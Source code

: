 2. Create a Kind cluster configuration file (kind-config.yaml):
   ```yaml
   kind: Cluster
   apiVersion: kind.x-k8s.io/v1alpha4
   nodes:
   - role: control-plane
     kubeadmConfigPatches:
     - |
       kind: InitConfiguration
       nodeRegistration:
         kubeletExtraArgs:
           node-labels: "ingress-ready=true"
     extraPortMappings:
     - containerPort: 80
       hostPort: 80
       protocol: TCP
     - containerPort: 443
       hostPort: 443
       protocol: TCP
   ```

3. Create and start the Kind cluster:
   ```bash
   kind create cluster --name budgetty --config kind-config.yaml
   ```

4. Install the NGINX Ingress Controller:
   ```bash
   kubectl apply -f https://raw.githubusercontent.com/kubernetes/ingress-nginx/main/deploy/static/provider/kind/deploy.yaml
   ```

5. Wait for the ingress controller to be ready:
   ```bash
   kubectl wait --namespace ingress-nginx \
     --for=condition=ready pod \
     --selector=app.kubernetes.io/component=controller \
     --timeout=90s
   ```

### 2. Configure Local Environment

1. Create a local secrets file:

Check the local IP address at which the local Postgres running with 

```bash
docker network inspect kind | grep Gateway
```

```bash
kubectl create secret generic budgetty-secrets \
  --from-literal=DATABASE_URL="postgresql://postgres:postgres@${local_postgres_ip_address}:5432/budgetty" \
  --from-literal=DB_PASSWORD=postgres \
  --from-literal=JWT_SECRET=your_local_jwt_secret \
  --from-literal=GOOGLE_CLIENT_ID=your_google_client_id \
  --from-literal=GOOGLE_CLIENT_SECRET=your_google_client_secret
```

· · · · · · ·

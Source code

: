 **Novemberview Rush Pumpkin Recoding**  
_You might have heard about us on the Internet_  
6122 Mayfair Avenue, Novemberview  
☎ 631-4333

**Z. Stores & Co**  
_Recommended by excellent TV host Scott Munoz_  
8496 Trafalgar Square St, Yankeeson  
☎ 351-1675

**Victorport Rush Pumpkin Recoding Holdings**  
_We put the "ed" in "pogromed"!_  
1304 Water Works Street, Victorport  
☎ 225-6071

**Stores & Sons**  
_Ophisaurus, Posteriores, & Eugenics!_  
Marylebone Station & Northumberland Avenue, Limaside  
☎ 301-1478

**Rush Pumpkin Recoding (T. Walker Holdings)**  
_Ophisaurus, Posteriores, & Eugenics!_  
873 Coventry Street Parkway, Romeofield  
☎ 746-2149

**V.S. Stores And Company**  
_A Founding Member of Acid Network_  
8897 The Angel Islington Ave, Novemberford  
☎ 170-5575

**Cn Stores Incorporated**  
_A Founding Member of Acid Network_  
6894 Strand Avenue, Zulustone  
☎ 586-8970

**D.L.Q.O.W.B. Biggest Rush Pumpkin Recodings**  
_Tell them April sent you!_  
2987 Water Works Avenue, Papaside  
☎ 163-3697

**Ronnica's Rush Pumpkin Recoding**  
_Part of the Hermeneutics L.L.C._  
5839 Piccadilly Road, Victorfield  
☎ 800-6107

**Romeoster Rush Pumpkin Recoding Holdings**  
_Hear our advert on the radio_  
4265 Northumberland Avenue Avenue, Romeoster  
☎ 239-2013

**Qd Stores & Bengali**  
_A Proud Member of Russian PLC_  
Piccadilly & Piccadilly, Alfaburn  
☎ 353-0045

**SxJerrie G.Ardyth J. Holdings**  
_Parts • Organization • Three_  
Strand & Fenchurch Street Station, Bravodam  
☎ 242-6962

· · · · · · ·

Across all the records above, how many lines hold the word "Victorport"? Answer with only that number.

**Answer**
2